Yngwie uses a flexible approach to the minor key, similar to the way it’s used by classical composers. It’s probably better to not think of Harmonic vs. Melodic vs. Natural Minor as 3 different scales, but as 3 different hues of the same tone color. All three of these scales use 5 out of 7 identical intervals, but there’s a chromatic alteration of 1 or 2 notes: +7 for Harmonic minor, +6 & +7 for Melodic minor. This doesn’t radically alter the tonality of the key, but it creates a stronger feeling of melodic tension that resolves to the tonal center (the root or octave).
As a rule of thumb, the raised notes occur in ascending melodic moves, while natural notes occur in descending moves. However, Yngwie often combines the natural and sharp 7 in the same run, sometimes right next to each other as chromatic passing tones. The natural and altered tones are “stacked” on top of each other and used to color the expression as needed.
It’s the same kind of thing with the “Blues Scale”. It’s just a minor pentatonic with a chromatic passing tone between 4 & 5. There’s no real change in tonality, just a slightly different flavor.
The Phrygian mode is the 5th mode of Minor. In the Key of A minor, the 5th mode is E Phrygian. This mode is similar to Aeolian/Natural minor, except it has a minor/flat 2 or 9 interval.
Phrygian Dominant is the 5th mode of Harmonic Minor. The major/sharp 7 in Harmonic minor is the 3rd of the Phrygian Dominant mode, so this is a Phrygian scale with a Major 3. This is why Yngwie uses it over the Major V chord in minor, because the major 3 in the chord aligns with the major 3 in the scale.
If that seems over complicated, just know that you can play all the notes of A harmonic minor over an E major or E7 chord, and that’s the sound of the Phrygian Dominant mode. It relates to what’s happening harmonically or in the bass.
The Diminished 7 chord has a cool relationship with harmonic minor. It’s the ‘natural’ VII chord (the chord build on the 7th step of harmonic minor). Dim 7 is a symmetric chord: all the intervals are minor 3rds stacked on each other. It also has 2 tritones stacked a minor 3rd away. This means it doesn’t have a true root, any of the notes in the arpeggio can be the “root”.
This makes it really flexible, like a ‘wild card’ that fits in multiple keys. It’s typically used as an altered dominant chord, which means that anywhere there’s a dominant or V chord in the progression, you can use it as a leading or passing chord.
In A minor, the G# Dim7 chord acts as a V chord into I: A minor, or as an altered dominant over E7 - the I chord in Phrygian Dominant.
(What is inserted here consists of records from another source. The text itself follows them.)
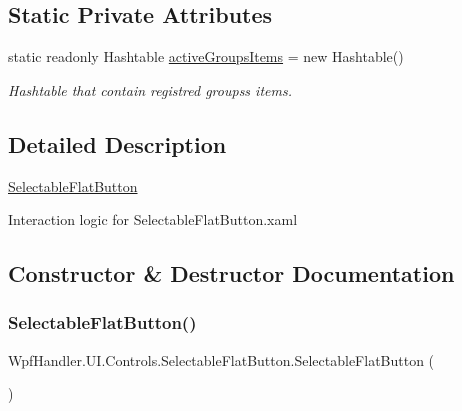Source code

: \subsection*{Static Private Attributes}
\begin{DoxyCompactItemize}
\item 
static readonly Hashtable \mbox{\hyperlink{class_wpf_handler_1_1_u_i_1_1_controls_1_1_selectable_flat_button_aeda1be5761f1a96fbd14138aab118826}{active\+Groups\+Items}} = new Hashtable()
\begin{DoxyCompactList}\small\item\em Hashtable that contain registred groups\textquotesingle{}s items. \end{DoxyCompactList}\end{DoxyCompactItemize}


\subsection{Detailed Description}
\mbox{\hyperlink{class_wpf_handler_1_1_u_i_1_1_controls_1_1_selectable_flat_button}{Selectable\+Flat\+Button}} 

Interaction logic for Selectable\+Flat\+Button.\+xaml 

\subsection{Constructor \& Destructor Documentation}
\mbox{\label{class_wpf_handler_1_1_u_i_1_1_controls_1_1_selectable_flat_button_a05bd4f4c7754212984b77499922a275d}} 
\subsubsection{\texorpdfstring{Selectable\+Flat\+Button()}{SelectableFlatButton()}}
{\footnotesize\ttfamily Wpf\+Handler.\+U\+I.\+Controls.\+Selectable\+Flat\+Button.\+Selectable\+Flat\+Button (\begin{DoxyParamCaption}{ }\end{DoxyParamCaption})}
The “Stacked” Dim7 chords are just the inversions of the same chord: G#dim7 - Bdim7 - Ddim7 - Fdim7 are all the same notes and identical harmony.
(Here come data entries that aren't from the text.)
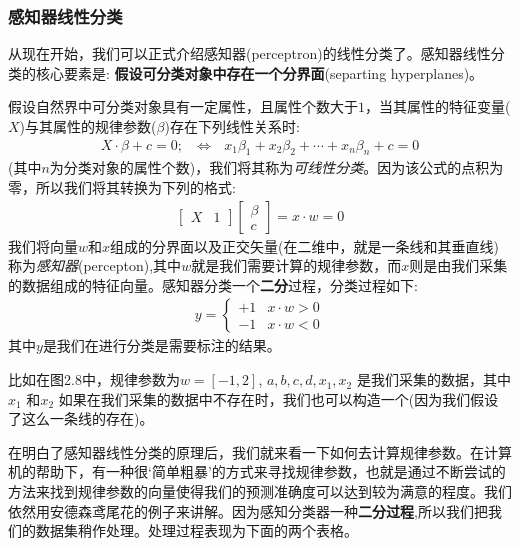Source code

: \documentclass[12pt]{article}
\numberwithin{figure}{section}
\numberwithin{equation}{section}
\begin{document}
\subsubsection{感知器线性分类}

从现在开始，我们可以正式介绍感知器(perceptron)的线性分类了。感知器线性分类的核心要素是: \textbf{假设可分类对象中存在一个分界面}(separting hyperplanes)。


\begin{definition}
	假设自然界中可分类对象具有一定属性，且属性个数大于$1$，当其属性的特征变量($X$)与其属性的规律参数($\beta$)存在下列线性关系时:
	\begin{align*}
		X \cdot \beta + c  =0 ; \ \ \ \Leftrightarrow \ \ \ x_1\beta_1 + x_2 \beta_2 + \cdots + x_n \beta_n + c = 0
	\end{align*}
	(其中$n$为分类对象的属性个数)，我们将其称为\textit{可线性分类}。因为该公式的点积为零，所以我们将其转换为下列的格式:
	\begin{align*}
		\begin{bmatrix}
			X & 1
		\end{bmatrix} \begin{bmatrix}
			\beta \\
			c
		\end{bmatrix} = x \cdot w = 0 
	\end{align*}
	我们将向量$w$和$x$组成的分界面以及正交矢量(在二维中，就是一条线和其垂直线)称为\textit{感知器}(percepton),其中$w$就是我们需要计算的规律参数，而$x$则是由我们采集的数据组成的特征向量。感知器分类一个\textbf{二分}过程，分类过程如下:
	\begin{align*}
		y = \begin{cases}
			+1 & x \cdot w > 0 \\
			-1 & x \cdot w < 0
		\end{cases}
	\end{align*}
	其中$y$是我们在进行分类是需要标注的结果。
\end{definition}

\begin{example}
比如在图2.8中，规律参数为$w = [-1, 2]$, $a, b, c, d, x_1, x_2$ 是我们采集的数据，其中$x_1$ 和$x_2$ 如果在我们采集的数据中不存在时，我们也可以构造一个(因为我们假设了这么一条线的存在)。
\end{example}

在明白了感知器线性分类的原理后，我们就来看一下如何去计算规律参数。在计算机的帮助下，有一种很`简单粗暴’的方式来寻找规律参数，也就是通过不断尝试的方法来找到规律参数的向量使得我们的预测准确度可以达到较为满意的程度。我们依然用安德森鸢尾花的例子来讲解。因为感知分类器一种\textbf{二分过程},所以我们把我们的数据集稍作处理。处理过程表现为下面的两个表格。
\end{document}

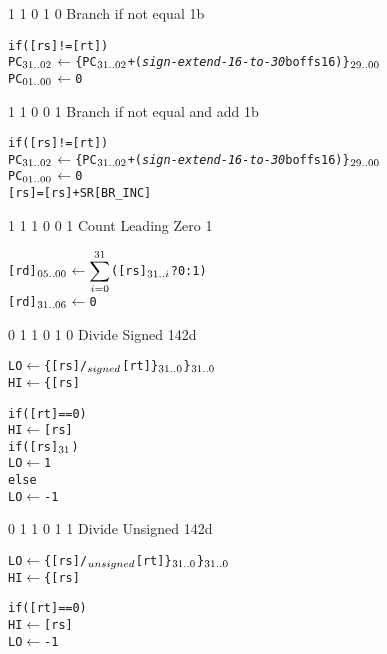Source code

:      {1 1 0 1 0} {Branch if not equal}                   {1b}   {\RawTag}
\begin{alltt}
        if ([rs] != [rt])
           PC\({\sb{31..02}}\) \(\leftarrow\) \{ PC\({\sb{31..02}}\) + ({\em{sign-extend-16-to-30}} boffs16) \}\(\sb{29..00}\)
           PC\({\sb{01..00}}\) \(\leftarrow\) 0
\end{alltt}\rawInstrEnd

     {1 1 0 0 1} {Branch if not equal and add}                   {1b}   {\RawTag}
\begin{alltt}
        if ([rs] != [rt])
           PC\({\sb{31..02}}\) \(\leftarrow\) \{ PC\({\sb{31..02}}\) + ({\em{sign-extend-16-to-30}} boffs16) \}\(\sb{29..00}\)
           PC\({\sb{01..00}}\) \(\leftarrow\) 0
        [rs] = [rs] + SR[BR_INC]
\end{alltt}\rawInstrEnd

   {1 1 1 0 0 1}    {Count Leading Zero}                           {1}    {\RawTag}
\begin{alltt}
        [rd]\({\sb{05..00}}\) \(\leftarrow\) \(\displaystyle\sum\sb{i=0}\sp{31}\) ([rs]\({\sb{31..i}}\) ? 0 : 1)
        [rd]\({\sb{31..06}}\) \(\leftarrow\) 0
\end{alltt}\rawInstrEnd

   {0 1 1 0 1 0}    {Divide Signed}                           {1}{42d}    {\RawTag}
\begin{alltt}
        LO \(\leftarrow\) \{ [rs] /\(\sb{signed}\) [rt] \}\(\sb{31..0}\) \}\(\sb{31..0}\)
        HI \(\leftarrow\) \{ [rs] %\(\sb{signed}\) [rt] \}\(\sb{31..0}\) \}\(\sb{63..32}\)

        if ([rt] == 0)
           HI \(\leftarrow\) [rs]
           if ([rs]\({\sb{31}}\))
              LO \(\leftarrow\) 1
           else
              LO \(\leftarrow\) -1
\end{alltt}\rawInstrEnd

   {0 1 1 0 1 1}    {Divide Unsigned}                           {1}{42d}    {\RawTag}
\begin{alltt}
        LO \(\leftarrow\) \{ [rs] /\(\sb{unsigned}\) [rt] \}\(\sb{31..0}\) \}\(\sb{31..0}\)
        HI \(\leftarrow\) \{ [rs] %\(\sb{unsigned}\) [rt] \}\(\sb{31..0}\) \}\(\sb{63..32}\)

        if ([rt] == 0)
           HI \(\leftarrow\) [rs]
           LO \(\leftarrow\) -1
\end{alltt}\rawInstrEnd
- More on Chord Scale relationships
In the Natural Minor scale, the V chord is a minor triad or minor 7. Traditionally, classical composers found that substituting a major triad or dominant 7 chord created a more powerful resolution into the I chord. This is a simple chromatic alteration, raising the 3rd of the V chord up a 1/2 step from minor to major. The 3rd of the V chord is the same note as the 7 in the key - this is the same alteration we find in Harmonic Minor (+7) and Phrygian Dominant (+3).
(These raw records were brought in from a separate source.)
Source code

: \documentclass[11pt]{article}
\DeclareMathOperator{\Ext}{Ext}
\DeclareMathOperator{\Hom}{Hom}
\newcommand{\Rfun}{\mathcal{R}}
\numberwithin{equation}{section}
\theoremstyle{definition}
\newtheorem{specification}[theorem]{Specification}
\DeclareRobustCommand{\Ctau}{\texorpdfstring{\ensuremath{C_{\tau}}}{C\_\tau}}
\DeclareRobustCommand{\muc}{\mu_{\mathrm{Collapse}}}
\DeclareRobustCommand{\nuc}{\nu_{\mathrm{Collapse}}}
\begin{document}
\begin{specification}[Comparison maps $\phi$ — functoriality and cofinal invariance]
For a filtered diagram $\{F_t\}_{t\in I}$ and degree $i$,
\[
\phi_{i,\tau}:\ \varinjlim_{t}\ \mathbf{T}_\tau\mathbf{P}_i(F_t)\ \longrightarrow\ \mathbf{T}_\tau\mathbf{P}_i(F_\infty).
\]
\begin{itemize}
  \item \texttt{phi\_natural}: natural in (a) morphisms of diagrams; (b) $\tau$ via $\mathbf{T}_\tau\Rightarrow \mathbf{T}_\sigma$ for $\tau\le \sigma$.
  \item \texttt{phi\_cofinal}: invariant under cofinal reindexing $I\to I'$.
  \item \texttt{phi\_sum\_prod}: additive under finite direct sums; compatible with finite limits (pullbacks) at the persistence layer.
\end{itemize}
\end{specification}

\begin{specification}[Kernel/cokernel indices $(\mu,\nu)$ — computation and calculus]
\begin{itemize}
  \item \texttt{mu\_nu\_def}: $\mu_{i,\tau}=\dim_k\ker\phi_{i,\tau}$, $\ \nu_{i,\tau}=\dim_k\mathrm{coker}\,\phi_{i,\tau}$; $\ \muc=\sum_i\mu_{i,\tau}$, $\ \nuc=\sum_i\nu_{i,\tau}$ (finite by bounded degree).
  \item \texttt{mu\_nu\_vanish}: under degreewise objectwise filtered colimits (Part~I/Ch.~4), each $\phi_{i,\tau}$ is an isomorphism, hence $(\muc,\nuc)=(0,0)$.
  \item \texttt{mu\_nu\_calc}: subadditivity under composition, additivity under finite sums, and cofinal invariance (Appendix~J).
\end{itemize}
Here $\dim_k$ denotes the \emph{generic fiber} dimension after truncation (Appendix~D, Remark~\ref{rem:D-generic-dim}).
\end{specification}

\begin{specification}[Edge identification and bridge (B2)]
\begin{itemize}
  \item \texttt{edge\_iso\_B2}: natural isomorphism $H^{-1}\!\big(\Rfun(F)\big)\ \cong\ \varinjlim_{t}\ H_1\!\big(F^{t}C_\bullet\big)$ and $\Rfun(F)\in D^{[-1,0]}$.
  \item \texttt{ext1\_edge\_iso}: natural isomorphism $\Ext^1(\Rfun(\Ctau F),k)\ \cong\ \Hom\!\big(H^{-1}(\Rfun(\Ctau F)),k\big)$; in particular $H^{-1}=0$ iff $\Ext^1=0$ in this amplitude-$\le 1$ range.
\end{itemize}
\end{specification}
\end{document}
So in a nutshell, any time there’s a progression using Major V (or Dominant V7) to Minor I - Yngwie is almost always using the Harmonic Minor/Phrygian Dominant over the V, and sometimes over the I.
Essentially, you have freedom to use natural or altered minor over the I chord, but use the altered notes on the V chord.
I’m not sure how Yngwie really thinks about this stuff, I don’t get the impression he’s super analytical about his playing or theory behind it lol. Play Loud!